EXERCISE BRIEF ::
Set the listing down once more, exactly as given.

STUDY MATERIAL ::
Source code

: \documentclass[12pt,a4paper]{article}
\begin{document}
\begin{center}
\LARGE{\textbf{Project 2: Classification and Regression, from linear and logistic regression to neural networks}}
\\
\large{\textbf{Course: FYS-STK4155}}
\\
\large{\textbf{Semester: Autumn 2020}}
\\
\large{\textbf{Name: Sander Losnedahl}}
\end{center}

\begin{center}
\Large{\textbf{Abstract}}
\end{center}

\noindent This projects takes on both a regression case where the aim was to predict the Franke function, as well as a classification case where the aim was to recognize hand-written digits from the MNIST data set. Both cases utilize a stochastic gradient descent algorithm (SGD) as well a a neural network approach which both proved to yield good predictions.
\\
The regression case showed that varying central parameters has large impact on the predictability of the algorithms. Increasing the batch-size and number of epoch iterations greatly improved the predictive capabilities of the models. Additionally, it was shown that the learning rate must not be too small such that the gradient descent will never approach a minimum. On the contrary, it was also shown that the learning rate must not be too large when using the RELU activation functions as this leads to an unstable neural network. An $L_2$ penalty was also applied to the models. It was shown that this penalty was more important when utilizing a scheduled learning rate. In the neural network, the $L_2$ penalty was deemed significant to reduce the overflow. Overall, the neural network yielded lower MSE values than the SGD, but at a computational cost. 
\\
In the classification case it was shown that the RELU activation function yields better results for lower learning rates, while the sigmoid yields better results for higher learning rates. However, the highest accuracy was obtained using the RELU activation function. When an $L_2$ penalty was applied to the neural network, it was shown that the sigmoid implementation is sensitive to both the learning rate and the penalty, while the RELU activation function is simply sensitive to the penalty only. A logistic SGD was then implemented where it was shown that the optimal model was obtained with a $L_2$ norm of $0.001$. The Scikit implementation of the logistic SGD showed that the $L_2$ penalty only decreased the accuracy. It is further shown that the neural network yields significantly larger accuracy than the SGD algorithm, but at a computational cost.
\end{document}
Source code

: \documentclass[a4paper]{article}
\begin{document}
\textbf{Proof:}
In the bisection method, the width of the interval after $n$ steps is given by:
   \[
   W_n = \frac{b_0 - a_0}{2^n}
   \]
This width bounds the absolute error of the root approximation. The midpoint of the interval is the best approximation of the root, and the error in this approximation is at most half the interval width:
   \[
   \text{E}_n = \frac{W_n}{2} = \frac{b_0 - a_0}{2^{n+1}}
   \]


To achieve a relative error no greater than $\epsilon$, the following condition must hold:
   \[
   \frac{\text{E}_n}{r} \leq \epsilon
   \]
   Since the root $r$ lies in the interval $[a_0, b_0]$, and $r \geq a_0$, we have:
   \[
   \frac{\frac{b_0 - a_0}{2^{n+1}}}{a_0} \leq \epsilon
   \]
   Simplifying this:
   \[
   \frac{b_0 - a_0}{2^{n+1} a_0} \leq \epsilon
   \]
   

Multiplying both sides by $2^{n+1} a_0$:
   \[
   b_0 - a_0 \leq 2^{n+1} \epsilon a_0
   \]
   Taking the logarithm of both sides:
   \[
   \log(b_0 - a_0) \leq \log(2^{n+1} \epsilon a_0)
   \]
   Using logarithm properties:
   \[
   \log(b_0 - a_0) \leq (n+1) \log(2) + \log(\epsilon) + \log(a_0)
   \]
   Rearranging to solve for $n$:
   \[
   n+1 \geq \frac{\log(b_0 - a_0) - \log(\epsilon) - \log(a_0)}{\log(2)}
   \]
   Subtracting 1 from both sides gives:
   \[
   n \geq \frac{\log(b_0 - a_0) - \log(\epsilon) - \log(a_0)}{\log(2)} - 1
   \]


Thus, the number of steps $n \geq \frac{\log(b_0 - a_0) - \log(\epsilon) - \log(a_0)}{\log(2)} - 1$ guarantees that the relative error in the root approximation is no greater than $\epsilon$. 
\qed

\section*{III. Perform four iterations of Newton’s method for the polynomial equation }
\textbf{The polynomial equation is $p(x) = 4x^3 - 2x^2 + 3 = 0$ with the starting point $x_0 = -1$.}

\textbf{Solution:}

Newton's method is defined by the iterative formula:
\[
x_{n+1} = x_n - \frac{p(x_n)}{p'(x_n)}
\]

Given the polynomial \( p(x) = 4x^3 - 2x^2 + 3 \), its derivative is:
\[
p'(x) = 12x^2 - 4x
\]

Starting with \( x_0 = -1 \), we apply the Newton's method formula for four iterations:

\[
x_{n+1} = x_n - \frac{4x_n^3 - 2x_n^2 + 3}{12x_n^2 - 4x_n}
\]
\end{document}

ANSWER TO THIS TASK ::
Source code

: \documentclass[12pt,a4paper]{article}
\begin{document}
\begin{center}
\LARGE{\textbf{Project 2: Classification and Regression, from linear and logistic regression to neural networks}}
\\
\large{\textbf{Course: FYS-STK4155}}
\\
\large{\textbf{Semester: Autumn 2020}}
\\
\large{\textbf{Name: Sander Losnedahl}}
\end{center}

\begin{center}
\Large{\textbf{Abstract}}
\end{center}

\noindent This projects takes on both a regression case where the aim was to predict the Franke function, as well as a classification case where the aim was to recognize hand-written digits from the MNIST data set. Both cases utilize a stochastic gradient descent algorithm (SGD) as well a a neural network approach which both proved to yield good predictions.
\\
The regression case showed that varying central parameters has large impact on the predictability of the algorithms. Increasing the batch-size and number of epoch iterations greatly improved the predictive capabilities of the models. Additionally, it was shown that the learning rate must not be too small such that the gradient descent will never approach a minimum. On the contrary, it was also shown that the learning rate must not be too large when using the RELU activation functions as this leads to an unstable neural network. An $L_2$ penalty was also applied to the models. It was shown that this penalty was more important when utilizing a scheduled learning rate. In the neural network, the $L_2$ penalty was deemed significant to reduce the overflow. Overall, the neural network yielded lower MSE values than the SGD, but at a computational cost. 
\\
In the classification case it was shown that the RELU activation function yields better results for lower learning rates, while the sigmoid yields better results for higher learning rates. However, the highest accuracy was obtained using the RELU activation function. When an $L_2$ penalty was applied to the neural network, it was shown that the sigmoid implementation is sensitive to both the learning rate and the penalty, while the RELU activation function is simply sensitive to the penalty only. A logistic SGD was then implemented where it was shown that the optimal model was obtained with a $L_2$ norm of $0.001$. The Scikit implementation of the logistic SGD showed that the $L_2$ penalty only decreased the accuracy. It is further shown that the neural network yields significantly larger accuracy than the SGD algorithm, but at a computational cost.
\end{document}
Source code

: \documentclass[a4paper]{article}
\begin{document}
\textbf{Proof:}
In the bisection method, the width of the interval after $n$ steps is given by:
   \[
   W_n = \frac{b_0 - a_0}{2^n}
   \]
This width bounds the absolute error of the root approximation. The midpoint of the interval is the best approximation of the root, and the error in this approximation is at most half the interval width:
   \[
   \text{E}_n = \frac{W_n}{2} = \frac{b_0 - a_0}{2^{n+1}}
   \]


To achieve a relative error no greater than $\epsilon$, the following condition must hold:
   \[
   \frac{\text{E}_n}{r} \leq \epsilon
   \]
   Since the root $r$ lies in the interval $[a_0, b_0]$, and $r \geq a_0$, we have:
   \[
   \frac{\frac{b_0 - a_0}{2^{n+1}}}{a_0} \leq \epsilon
   \]
   Simplifying this:
   \[
   \frac{b_0 - a_0}{2^{n+1} a_0} \leq \epsilon
   \]
   

Multiplying both sides by $2^{n+1} a_0$:
   \[
   b_0 - a_0 \leq 2^{n+1} \epsilon a_0
   \]
   Taking the logarithm of both sides:
   \[
   \log(b_0 - a_0) \leq \log(2^{n+1} \epsilon a_0)
   \]
   Using logarithm properties:
   \[
   \log(b_0 - a_0) \leq (n+1) \log(2) + \log(\epsilon) + \log(a_0)
   \]
   Rearranging to solve for $n$:
   \[
   n+1 \geq \frac{\log(b_0 - a_0) - \log(\epsilon) - \log(a_0)}{\log(2)}
   \]
   Subtracting 1 from both sides gives:
   \[
   n \geq \frac{\log(b_0 - a_0) - \log(\epsilon) - \log(a_0)}{\log(2)} - 1
   \]


Thus, the number of steps $n \geq \frac{\log(b_0 - a_0) - \log(\epsilon) - \log(a_0)}{\log(2)} - 1$ guarantees that the relative error in the root approximation is no greater than $\epsilon$. 
\qed

\section*{III. Perform four iterations of Newton’s method for the polynomial equation }
\textbf{The polynomial equation is $p(x) = 4x^3 - 2x^2 + 3 = 0$ with the starting point $x_0 = -1$.}

\textbf{Solution:}

Newton's method is defined by the iterative formula:
\[
x_{n+1} = x_n - \frac{p(x_n)}{p'(x_n)}
\]

Given the polynomial \( p(x) = 4x^3 - 2x^2 + 3 \), its derivative is:
\[
p'(x) = 12x^2 - 4x
\]

Starting with \( x_0 = -1 \), we apply the Newton's method formula for four iterations:

\[
x_{n+1} = x_n - \frac{4x_n^3 - 2x_n^2 + 3}{12x_n^2 - 4x_n}
\]
\end{document}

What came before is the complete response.